**Task description:** Look below for the line holding "spotkanie Trzaskowskiego. &quot;Przesympatyczny" and the line holding "- date published: 2025-01-16T21:26:01+00:00". Transcribe exactly those lines and all lines between them, nothing more.

**Source data:**
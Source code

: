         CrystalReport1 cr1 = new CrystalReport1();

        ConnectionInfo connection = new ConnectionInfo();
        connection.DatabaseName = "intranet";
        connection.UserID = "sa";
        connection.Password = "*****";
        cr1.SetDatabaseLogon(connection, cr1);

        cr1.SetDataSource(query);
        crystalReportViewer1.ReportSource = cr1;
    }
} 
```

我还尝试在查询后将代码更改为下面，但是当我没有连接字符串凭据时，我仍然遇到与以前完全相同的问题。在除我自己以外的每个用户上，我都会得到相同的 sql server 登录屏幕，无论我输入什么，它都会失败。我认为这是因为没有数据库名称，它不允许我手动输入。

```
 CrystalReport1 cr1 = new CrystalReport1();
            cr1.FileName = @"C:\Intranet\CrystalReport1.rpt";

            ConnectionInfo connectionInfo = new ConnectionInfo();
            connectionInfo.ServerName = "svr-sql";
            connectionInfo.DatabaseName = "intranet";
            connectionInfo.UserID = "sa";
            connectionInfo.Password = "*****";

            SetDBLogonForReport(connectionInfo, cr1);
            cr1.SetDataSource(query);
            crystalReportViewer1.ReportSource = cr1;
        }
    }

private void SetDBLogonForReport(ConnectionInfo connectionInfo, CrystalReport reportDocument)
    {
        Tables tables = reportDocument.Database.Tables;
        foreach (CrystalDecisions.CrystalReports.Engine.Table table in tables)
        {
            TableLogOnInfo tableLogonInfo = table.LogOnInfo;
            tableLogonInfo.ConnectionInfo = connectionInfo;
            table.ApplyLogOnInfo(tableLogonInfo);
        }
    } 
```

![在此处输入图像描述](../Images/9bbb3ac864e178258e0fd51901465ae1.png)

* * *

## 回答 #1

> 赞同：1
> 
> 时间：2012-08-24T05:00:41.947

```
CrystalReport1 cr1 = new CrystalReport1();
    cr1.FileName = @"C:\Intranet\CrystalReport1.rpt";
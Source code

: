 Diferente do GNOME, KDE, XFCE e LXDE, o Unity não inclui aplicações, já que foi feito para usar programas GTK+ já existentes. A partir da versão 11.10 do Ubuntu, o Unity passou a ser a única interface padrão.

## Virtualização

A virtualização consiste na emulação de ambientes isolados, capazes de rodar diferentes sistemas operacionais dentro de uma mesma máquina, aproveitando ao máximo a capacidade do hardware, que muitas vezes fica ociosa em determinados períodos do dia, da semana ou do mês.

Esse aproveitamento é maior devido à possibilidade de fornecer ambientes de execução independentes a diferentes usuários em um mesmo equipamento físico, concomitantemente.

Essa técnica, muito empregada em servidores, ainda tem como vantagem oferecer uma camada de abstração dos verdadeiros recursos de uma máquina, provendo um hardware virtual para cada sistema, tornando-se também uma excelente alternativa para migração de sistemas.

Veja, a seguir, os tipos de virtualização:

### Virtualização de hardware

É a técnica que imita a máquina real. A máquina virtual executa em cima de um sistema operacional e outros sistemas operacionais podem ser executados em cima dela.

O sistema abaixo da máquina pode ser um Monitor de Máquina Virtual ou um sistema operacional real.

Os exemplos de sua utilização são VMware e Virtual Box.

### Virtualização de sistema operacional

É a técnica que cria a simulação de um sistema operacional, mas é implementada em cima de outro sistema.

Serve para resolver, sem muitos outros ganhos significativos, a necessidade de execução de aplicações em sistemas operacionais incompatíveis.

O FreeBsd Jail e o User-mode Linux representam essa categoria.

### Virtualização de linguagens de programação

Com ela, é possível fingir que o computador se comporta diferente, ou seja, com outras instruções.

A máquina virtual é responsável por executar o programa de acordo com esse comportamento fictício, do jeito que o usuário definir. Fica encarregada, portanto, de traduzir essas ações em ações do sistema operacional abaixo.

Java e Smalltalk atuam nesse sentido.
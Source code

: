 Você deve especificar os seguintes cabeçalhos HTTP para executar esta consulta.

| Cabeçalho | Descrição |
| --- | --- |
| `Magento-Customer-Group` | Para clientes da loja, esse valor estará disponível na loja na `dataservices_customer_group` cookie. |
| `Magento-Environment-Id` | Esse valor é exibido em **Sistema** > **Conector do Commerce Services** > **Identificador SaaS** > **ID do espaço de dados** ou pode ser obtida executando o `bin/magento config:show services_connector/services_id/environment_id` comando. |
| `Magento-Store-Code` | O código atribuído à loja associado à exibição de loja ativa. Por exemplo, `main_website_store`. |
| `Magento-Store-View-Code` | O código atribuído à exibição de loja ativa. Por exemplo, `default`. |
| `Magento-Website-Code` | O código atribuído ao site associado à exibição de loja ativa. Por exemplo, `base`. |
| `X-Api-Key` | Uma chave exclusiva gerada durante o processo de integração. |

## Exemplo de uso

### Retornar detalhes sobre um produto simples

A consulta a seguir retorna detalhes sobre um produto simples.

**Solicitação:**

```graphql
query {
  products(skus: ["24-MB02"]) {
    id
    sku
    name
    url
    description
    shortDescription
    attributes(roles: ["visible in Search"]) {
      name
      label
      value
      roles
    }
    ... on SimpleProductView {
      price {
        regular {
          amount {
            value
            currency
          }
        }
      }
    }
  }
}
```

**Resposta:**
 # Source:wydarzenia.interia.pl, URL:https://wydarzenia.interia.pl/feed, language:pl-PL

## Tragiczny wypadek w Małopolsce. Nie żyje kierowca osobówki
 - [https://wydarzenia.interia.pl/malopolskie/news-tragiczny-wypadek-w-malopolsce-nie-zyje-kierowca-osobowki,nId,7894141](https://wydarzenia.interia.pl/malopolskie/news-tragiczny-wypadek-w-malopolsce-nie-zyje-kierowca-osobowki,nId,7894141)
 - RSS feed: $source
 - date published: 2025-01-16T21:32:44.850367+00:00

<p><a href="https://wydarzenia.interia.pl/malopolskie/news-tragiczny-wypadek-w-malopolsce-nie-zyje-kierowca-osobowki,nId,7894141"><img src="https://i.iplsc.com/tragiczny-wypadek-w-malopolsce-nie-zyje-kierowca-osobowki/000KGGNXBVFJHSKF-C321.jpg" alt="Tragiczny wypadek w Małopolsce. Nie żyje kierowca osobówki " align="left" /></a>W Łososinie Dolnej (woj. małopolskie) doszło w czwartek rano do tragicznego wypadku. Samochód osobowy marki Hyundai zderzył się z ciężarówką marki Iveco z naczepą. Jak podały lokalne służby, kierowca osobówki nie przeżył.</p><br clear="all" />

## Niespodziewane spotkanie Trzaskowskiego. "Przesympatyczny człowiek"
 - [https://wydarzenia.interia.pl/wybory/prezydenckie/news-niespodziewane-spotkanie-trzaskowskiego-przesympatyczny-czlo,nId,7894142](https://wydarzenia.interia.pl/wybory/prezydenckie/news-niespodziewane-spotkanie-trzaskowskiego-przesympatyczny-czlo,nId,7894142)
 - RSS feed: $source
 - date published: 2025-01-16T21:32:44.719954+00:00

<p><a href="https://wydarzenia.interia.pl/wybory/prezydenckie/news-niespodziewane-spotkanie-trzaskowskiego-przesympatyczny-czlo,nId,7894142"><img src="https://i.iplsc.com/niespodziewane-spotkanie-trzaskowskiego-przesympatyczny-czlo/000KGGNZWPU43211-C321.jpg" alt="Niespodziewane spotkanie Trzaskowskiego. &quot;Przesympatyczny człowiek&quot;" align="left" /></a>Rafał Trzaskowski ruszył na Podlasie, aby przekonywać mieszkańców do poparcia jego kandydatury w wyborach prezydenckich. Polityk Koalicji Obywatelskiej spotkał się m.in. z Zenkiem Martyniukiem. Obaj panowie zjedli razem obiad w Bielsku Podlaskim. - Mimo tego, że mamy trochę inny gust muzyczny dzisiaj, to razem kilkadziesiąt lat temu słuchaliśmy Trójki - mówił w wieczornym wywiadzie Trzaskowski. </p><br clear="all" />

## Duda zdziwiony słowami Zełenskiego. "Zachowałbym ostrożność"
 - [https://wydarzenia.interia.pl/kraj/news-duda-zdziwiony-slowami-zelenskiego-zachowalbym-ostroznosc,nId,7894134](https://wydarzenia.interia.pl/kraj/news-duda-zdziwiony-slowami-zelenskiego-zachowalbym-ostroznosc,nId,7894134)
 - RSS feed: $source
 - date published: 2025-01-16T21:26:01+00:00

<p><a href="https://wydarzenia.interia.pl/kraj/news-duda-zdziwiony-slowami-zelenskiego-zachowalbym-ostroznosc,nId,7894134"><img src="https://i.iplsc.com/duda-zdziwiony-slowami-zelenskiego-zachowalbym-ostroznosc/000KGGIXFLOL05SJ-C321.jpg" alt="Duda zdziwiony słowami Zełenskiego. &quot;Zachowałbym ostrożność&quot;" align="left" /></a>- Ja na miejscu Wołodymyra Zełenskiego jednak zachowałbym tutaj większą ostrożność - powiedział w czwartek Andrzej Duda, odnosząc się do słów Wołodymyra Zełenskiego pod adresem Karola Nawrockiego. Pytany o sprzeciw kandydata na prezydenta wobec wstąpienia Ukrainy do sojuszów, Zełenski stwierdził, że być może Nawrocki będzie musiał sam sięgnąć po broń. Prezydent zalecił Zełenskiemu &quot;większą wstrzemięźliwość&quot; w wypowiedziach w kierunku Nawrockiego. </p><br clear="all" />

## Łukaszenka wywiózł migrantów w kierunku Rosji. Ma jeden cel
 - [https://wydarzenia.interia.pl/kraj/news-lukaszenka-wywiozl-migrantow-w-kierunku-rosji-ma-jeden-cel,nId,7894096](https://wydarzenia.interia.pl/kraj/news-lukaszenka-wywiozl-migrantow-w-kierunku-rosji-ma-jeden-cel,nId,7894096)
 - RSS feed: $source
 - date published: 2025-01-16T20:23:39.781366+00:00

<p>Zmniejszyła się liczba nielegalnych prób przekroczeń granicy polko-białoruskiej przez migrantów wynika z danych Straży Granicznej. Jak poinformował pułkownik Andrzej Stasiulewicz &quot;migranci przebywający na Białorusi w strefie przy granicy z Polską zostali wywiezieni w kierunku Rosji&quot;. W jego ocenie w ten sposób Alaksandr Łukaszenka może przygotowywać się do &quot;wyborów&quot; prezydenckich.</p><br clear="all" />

**Worked solution:**
<p><a href="https://wydarzenia.interia.pl/wybory/prezydenckie/news-niespodziewane-spotkanie-trzaskowskiego-przesympatyczny-czlo,nId,7894142"><img src="https://i.iplsc.com/niespodziewane-spotkanie-trzaskowskiego-przesympatyczny-czlo/000KGGNZWPU43211-C321.jpg" alt="Niespodziewane spotkanie Trzaskowskiego. &quot;Przesympatyczny człowiek&quot;" align="left" /></a>Rafał Trzaskowski ruszył na Podlasie, aby przekonywać mieszkańców do poparcia jego kandydatury w wyborach prezydenckich. Polityk Koalicji Obywatelskiej spotkał się m.in. z Zenkiem Martyniukiem. Obaj panowie zjedli razem obiad w Bielsku Podlaskim. - Mimo tego, że mamy trochę inny gust muzyczny dzisiaj, to razem kilkadziesiąt lat temu słuchaliśmy Trójki - mówił w wieczornym wywiadzie Trzaskowski. </p><br clear="all" />

## Duda zdziwiony słowami Zełenskiego. "Zachowałbym ostrożność"
 - [https://wydarzenia.interia.pl/kraj/news-duda-zdziwiony-slowami-zelenskiego-zachowalbym-ostroznosc,nId,7894134](https://wydarzenia.interia.pl/kraj/news-duda-zdziwiony-slowami-zelenskiego-zachowalbym-ostroznosc,nId,7894134)
 - RSS feed: $source
 - date published: 2025-01-16T21:26:01+00:00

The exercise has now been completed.